_Task_:
The lines to print are the one containing "#### 1. 服务通信" and every line after it through the end of the entries below. Print them exactly and nothing else.

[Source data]
^^^^^^^^^^^^^^^^
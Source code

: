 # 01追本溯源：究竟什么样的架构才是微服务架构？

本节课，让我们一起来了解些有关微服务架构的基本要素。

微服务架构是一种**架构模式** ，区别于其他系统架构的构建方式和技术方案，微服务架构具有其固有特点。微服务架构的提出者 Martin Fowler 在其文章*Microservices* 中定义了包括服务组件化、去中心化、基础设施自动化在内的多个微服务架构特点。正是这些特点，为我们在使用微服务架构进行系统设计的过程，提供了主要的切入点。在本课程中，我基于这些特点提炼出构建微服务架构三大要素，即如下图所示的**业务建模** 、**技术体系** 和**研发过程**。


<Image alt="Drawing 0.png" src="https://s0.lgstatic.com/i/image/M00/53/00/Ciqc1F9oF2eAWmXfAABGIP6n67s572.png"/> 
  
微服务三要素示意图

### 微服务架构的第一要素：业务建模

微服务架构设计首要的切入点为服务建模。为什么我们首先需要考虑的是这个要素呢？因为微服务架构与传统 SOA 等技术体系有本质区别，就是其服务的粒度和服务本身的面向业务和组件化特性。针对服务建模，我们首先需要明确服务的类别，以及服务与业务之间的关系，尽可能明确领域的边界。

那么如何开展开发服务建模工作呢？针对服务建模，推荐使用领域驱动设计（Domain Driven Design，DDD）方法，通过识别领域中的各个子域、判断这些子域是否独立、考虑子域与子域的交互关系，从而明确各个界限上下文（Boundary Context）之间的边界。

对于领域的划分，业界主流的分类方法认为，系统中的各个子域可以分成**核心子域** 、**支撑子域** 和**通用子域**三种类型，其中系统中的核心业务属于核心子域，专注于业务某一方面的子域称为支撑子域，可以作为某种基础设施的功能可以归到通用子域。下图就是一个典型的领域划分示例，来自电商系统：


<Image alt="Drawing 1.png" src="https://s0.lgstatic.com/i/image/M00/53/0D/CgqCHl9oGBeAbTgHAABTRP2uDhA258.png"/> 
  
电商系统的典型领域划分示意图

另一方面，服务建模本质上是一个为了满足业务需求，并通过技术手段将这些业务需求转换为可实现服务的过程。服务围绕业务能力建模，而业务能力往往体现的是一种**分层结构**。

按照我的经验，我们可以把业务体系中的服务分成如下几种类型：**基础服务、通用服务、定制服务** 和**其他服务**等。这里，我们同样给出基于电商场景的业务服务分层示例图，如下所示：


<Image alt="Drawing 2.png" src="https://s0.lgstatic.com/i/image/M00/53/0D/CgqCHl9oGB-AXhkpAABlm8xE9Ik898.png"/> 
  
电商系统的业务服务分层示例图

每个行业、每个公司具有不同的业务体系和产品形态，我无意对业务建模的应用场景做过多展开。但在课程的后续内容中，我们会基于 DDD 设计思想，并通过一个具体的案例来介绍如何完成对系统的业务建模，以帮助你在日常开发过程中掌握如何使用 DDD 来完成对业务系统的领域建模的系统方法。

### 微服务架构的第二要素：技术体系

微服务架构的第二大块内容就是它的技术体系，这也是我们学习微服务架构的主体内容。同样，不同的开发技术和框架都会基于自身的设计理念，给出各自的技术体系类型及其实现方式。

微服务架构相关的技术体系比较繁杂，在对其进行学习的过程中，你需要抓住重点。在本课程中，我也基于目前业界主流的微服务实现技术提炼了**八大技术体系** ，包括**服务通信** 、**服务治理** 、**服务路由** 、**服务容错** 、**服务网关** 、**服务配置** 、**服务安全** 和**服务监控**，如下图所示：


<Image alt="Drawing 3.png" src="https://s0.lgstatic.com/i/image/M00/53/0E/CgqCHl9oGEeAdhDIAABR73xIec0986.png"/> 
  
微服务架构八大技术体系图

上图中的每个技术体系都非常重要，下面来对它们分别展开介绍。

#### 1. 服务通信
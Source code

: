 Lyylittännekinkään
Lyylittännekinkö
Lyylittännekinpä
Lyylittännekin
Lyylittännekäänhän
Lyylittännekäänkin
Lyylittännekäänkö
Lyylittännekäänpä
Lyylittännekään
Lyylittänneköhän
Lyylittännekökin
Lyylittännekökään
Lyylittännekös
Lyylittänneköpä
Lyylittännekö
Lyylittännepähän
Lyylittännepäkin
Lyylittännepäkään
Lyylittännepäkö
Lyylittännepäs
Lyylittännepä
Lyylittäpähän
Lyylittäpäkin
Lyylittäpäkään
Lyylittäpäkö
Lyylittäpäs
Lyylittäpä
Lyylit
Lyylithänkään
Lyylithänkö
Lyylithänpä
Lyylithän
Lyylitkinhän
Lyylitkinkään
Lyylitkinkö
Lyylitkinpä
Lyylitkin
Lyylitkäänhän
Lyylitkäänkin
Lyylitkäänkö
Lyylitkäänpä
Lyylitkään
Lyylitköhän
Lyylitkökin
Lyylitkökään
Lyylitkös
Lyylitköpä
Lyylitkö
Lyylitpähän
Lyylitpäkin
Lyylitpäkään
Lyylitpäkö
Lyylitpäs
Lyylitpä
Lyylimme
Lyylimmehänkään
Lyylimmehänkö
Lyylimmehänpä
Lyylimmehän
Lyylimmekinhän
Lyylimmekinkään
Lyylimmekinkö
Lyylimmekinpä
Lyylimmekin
^^^^^^^^^^^^^^^^
_Final answer_:
#### 1. 服务通信
Source code

: Lyylittännekinkään
Lyylittännekinkö
Lyylittännekinpä
Lyylittännekin
Lyylittännekäänhän
Lyylittännekäänkin
Lyylittännekäänkö
Lyylittännekäänpä
Lyylittännekään
Lyylittänneköhän
Lyylittännekökin
Lyylittännekökään
Lyylittännekös
Lyylittänneköpä
Lyylittännekö
Lyylittännepähän
Lyylittännepäkin
Lyylittännepäkään
Lyylittännepäkö
Lyylittännepäs
Lyylittännepä
Lyylittäpähän
Lyylittäpäkin
Lyylittäpäkään
Lyylittäpäkö
Lyylittäpäs
Lyylittäpä
Lyylit
Lyylithänkään
Lyylithänkö
Lyylithänpä
Lyylithän
Lyylitkinhän
Lyylitkinkään
Lyylitkinkö
Lyylitkinpä
Lyylitkin
Lyylitkäänhän
Lyylitkäänkin
Lyylitkäänkö
Lyylitkäänpä
Lyylitkään
Lyylitköhän
Lyylitkökin
Lyylitkökään
Lyylitkös
Lyylitköpä
Lyylitkö
Lyylitpähän
Lyylitpäkin
Lyylitpäkään
Lyylitpäkö
Lyylitpäs
Lyylitpä
Lyylimme
Lyylimmehänkään
Lyylimmehänkö
Lyylimmehänpä
Lyylimmehän
Lyylimmekinhän
Lyylimmekinkään
Lyylimmekinkö
Lyylimmekinpä
Lyylimmekin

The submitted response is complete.